Abstract:
Computer Vision depends on pattern recognition techniques to self-train
and understand visual data. While machine learning algorithms were previously used for computer vision applications, now deep learning methods have
evolved as a better solution for this domain. Deep learning counts on neural
networks and samples for problem solving. It self-learns by using labeled
data to recognize common patterns in the given data set. The extensive
availability of the data used for training computer vision algorithms has contributed in driving the growth of computer vision. Image Classification is a
fundamental task that attempts to comprehend an entire image as a whole.

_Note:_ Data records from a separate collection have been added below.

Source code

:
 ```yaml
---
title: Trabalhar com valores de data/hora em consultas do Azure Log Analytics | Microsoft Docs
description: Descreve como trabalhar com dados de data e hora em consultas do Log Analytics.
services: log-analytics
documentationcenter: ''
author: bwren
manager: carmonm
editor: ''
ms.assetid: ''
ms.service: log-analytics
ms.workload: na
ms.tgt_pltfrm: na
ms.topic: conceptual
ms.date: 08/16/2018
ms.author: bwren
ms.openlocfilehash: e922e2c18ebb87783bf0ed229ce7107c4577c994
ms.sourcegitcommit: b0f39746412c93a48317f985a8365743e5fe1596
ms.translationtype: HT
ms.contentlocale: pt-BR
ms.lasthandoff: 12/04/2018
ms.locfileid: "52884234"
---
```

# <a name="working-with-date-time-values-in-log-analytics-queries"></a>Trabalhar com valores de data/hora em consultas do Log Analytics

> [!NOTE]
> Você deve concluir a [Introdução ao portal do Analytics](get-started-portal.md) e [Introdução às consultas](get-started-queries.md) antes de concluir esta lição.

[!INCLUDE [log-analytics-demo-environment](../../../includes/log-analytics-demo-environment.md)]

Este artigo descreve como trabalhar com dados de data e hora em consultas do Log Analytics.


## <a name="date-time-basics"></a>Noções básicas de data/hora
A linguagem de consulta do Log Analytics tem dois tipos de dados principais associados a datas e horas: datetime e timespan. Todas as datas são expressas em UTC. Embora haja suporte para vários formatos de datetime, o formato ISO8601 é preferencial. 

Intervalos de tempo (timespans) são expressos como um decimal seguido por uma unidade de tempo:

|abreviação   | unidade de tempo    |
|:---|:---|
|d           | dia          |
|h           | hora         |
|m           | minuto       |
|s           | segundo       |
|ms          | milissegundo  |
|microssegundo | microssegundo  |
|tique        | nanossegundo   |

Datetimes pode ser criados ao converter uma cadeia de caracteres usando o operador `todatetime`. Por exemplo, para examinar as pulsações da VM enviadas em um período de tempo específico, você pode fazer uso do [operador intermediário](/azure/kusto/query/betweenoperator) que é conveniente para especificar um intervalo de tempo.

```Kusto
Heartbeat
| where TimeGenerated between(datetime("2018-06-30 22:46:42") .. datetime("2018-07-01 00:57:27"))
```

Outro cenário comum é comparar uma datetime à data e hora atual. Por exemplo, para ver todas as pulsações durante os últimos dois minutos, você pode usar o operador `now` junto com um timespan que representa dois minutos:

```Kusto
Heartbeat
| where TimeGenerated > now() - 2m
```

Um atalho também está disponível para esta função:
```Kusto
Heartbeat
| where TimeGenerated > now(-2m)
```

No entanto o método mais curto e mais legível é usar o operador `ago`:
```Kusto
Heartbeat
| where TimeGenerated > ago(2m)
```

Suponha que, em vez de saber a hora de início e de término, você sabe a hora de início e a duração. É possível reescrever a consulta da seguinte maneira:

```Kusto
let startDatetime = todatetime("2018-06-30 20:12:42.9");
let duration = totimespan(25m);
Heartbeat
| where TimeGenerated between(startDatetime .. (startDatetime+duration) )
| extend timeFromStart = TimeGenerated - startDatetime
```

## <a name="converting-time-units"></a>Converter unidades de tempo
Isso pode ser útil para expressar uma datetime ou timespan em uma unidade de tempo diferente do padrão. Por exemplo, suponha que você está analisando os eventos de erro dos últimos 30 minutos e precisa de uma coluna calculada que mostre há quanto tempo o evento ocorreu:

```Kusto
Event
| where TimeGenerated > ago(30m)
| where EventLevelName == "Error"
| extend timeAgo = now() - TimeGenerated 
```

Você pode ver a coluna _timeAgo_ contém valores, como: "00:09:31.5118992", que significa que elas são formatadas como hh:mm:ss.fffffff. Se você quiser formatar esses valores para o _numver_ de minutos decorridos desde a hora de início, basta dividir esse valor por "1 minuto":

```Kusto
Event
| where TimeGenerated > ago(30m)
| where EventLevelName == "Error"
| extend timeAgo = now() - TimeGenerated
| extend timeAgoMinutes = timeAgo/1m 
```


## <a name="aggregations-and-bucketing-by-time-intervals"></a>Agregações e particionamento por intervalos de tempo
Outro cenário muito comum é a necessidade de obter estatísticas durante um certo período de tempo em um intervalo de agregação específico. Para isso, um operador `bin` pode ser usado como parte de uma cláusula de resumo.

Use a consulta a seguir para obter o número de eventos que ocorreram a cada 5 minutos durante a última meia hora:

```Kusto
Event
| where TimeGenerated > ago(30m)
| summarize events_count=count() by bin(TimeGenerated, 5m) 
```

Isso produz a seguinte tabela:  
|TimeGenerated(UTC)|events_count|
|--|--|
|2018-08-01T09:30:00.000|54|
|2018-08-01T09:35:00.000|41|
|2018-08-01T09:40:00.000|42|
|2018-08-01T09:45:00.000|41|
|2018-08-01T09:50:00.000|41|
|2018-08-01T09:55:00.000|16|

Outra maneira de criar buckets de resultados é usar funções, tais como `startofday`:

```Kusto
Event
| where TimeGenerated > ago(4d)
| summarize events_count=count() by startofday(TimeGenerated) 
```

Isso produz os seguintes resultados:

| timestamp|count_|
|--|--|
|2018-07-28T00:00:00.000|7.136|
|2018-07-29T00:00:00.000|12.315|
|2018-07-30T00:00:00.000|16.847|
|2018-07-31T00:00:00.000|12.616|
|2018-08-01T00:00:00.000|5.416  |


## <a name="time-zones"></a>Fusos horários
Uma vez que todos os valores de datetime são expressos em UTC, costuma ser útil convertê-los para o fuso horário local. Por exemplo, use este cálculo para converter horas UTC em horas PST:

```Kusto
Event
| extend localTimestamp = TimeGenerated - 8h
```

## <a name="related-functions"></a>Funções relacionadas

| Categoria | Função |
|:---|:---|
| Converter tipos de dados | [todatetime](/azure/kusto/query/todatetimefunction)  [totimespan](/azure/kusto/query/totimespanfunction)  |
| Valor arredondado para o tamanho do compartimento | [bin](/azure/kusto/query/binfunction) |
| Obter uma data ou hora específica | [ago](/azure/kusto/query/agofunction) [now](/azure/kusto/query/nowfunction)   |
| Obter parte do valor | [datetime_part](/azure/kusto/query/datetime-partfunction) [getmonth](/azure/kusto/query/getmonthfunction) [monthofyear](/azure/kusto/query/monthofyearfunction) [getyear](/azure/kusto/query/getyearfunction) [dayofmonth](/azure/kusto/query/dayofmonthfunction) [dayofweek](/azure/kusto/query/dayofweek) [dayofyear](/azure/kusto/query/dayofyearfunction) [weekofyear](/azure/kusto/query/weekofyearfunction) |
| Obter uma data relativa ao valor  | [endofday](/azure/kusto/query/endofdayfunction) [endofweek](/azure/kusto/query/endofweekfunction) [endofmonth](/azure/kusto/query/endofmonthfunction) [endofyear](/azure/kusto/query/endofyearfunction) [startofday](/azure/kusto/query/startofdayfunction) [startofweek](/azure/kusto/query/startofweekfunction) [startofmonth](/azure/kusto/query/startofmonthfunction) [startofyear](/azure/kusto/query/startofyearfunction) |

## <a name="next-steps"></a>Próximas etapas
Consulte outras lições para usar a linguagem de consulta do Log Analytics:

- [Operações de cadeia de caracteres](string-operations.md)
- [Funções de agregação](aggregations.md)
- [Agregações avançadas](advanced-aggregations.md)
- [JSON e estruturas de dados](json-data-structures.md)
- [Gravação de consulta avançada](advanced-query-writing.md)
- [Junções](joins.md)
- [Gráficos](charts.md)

The goal is to classify the image by assigning it to a specific label. Typically,
Image Classification refers to images in which only one object appears and
is analyzed. CNN-based models hold state-of-the-art performance in various computer vision tasks, including image classification. Deep CNNs are
well suited for large-scale supervised visual recognition tasks because of their
highly scalable training algorithm. Two main methods are used for image
classification via deep CNN namely Large Scale Visual Recognition and Fine
Grained Visual Recognition. The availability of highly advanced models from
competitions such as ImageNet has made it possible to explore fine grained
classification and other non-deep learning classifiers for classification.
This research presents a combination of models in hierarchical layers to first
distinguish between meta categories (currently Large Scale Recognition algorithms) and then go further in depth to classify into individual objects
(currently Fine grained Recognition algorithms). The aim is to develop an
approach in which initially the large scale visual recognition problem is solved
and then in the same pipeline fine grained visual recognition is also performed
in one go. This research presents a single solution to both the problems. The
evaluation of the model was done by submitting the predicted score on Kaggle. The pipeline requires annotation of the data in broad groups and then
another set of annotation within the broad groups like specie class. This way
the problem was broken down to solve it independently. The simulations
were performed on state of art deep learning techniques such as ResNet-18, ResNet-50 and ResNeXt-101. The results show visible improvement with
respect to single model approach. It is concluded that as far as the resource
requirements are concerned, the proposed methodology has high resource re quirements in terms of memory space and training time. However, it is the
trade-of between resource requirement and performance improvement that
needs to be decided.